There are an ever growing number of substance information requests around DEHP (bis ethylhexyl phthalate) and BPA (bisphenol A).
So what is behind this?
We asked expert industry chemist Dr Paul Goodman of ERA Technology for his thoughts on the matter.
The Canadian Government has required manufacturers and importers to provide information on the presence of DEHP and BPA since 2008.
The information is required for all types of medical device including electrical and non-electrical equipment. Information on DEHP is required if it is used in the product at a concentration of greater than 0.1% of the equipment (not homogeneous material as with the RoHS Directive). Information on BPA is required for any amount so is needed even if traces are present. However, this is only required if the equipment comes into physical contact with patients or fluids such as for blood transfusions and drips.
DEHP is a REACH SVHC (Substance of Very High Concern) that is widely used as a plasticiser in flexible PVC, some rubbers and in other materials such as sealants, inks and lacquers. PVC is used for medical tubing, bags for fluids and electrical wiring insulation.

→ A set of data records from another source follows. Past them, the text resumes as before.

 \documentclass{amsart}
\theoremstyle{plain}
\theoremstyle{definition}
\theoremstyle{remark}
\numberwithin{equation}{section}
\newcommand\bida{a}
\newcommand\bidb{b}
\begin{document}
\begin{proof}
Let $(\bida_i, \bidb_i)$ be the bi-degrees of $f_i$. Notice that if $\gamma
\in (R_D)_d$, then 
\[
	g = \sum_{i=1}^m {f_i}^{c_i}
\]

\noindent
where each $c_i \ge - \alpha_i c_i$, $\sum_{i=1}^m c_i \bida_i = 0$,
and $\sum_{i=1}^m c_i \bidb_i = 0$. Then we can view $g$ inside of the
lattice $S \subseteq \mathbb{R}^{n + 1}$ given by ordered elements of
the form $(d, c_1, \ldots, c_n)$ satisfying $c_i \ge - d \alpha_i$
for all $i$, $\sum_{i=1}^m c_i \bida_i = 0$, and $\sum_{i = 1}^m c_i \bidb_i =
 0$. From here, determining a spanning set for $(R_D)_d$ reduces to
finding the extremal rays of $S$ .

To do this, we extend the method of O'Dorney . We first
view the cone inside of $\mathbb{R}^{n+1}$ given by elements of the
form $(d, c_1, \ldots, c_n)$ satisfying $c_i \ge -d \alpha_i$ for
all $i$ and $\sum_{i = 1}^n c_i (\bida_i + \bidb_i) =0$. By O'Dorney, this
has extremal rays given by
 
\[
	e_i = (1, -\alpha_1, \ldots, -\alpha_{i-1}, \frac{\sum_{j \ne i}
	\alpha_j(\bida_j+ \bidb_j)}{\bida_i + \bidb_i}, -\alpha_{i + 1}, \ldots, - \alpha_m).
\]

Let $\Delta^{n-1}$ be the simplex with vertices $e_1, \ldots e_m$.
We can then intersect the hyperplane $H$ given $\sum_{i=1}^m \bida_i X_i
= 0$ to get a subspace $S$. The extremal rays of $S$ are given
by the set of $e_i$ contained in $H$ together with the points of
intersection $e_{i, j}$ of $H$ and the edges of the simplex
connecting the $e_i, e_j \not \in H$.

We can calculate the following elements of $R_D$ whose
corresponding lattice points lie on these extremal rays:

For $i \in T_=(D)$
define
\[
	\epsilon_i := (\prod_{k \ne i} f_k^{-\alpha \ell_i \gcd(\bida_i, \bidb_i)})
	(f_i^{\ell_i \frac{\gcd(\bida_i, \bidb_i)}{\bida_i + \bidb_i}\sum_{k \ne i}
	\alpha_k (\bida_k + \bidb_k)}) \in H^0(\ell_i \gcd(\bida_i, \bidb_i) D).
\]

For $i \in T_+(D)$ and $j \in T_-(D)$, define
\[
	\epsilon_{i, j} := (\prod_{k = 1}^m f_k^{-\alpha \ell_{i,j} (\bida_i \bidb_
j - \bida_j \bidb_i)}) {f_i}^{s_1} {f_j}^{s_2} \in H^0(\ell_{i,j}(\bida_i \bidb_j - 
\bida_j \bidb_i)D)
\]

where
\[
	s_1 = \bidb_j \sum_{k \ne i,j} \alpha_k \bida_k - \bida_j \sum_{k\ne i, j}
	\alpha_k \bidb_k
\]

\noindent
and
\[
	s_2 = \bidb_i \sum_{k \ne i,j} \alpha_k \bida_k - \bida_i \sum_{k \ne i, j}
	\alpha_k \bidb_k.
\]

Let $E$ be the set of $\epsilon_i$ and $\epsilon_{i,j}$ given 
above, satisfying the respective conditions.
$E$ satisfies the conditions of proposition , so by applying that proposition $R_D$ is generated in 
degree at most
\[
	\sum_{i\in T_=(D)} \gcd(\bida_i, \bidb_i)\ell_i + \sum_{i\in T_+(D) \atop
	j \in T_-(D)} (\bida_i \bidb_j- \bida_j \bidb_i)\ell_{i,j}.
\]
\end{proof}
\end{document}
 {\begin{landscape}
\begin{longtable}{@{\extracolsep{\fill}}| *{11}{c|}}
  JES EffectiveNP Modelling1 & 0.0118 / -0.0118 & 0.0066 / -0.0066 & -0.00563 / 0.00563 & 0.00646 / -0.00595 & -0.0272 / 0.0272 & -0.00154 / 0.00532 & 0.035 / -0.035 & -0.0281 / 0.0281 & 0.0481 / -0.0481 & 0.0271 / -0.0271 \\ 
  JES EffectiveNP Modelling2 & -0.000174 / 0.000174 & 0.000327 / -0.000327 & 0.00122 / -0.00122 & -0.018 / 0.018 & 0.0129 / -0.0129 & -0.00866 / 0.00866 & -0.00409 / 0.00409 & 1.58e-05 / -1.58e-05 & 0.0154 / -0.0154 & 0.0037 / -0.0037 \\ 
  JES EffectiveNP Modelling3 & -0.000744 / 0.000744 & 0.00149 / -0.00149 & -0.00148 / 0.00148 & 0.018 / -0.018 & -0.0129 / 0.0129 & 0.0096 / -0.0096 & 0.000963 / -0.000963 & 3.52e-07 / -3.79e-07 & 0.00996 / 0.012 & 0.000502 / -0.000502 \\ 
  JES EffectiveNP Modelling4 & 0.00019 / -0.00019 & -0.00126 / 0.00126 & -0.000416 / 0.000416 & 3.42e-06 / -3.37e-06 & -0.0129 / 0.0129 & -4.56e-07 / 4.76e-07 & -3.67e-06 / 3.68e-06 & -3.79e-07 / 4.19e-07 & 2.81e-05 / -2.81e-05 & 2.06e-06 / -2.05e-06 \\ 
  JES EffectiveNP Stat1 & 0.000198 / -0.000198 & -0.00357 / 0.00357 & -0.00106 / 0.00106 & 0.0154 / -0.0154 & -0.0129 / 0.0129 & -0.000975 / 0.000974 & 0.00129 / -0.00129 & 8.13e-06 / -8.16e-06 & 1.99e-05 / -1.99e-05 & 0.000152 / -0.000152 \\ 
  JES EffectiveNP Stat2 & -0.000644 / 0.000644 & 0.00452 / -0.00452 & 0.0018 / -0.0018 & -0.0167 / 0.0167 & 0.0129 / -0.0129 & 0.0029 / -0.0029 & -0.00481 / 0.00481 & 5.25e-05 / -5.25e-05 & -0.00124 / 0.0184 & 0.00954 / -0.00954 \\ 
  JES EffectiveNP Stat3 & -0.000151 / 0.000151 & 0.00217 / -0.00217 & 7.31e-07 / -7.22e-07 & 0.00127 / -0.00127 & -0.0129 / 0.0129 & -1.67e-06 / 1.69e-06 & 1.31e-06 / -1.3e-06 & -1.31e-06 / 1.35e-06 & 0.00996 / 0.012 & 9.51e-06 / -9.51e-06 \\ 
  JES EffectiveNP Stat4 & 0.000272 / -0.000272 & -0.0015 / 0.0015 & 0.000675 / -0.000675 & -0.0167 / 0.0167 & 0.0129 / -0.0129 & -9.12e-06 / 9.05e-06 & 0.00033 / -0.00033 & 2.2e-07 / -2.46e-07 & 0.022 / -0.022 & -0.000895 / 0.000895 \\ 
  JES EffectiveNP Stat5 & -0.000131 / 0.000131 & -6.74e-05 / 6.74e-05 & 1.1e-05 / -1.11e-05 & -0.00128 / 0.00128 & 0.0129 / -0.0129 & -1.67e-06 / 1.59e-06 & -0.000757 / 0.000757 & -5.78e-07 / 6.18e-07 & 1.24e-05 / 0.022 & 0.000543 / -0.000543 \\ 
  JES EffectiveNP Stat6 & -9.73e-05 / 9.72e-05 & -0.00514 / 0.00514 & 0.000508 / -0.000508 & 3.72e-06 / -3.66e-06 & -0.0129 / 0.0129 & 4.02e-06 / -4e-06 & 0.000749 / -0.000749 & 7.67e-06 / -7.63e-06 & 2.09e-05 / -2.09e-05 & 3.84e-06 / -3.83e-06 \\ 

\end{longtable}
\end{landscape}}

BPA’s main uses are to make epoxy resins and polycarbonate and also in the synthesis of polysulfones and polyetherketones (PEK) as an antioxidant with some plasticisers, and as a polymerisation inhibitor in PVC. It is also used to make TBBPA (Tetrabromobisphenol A) which is the most common PCB laminate flame retardant.
Where BPA is used to make polymers, there are usually traces remaining and so the Canadian Health authorities will expect to be notified where BPA is used as a reactant as well as an additive in materials.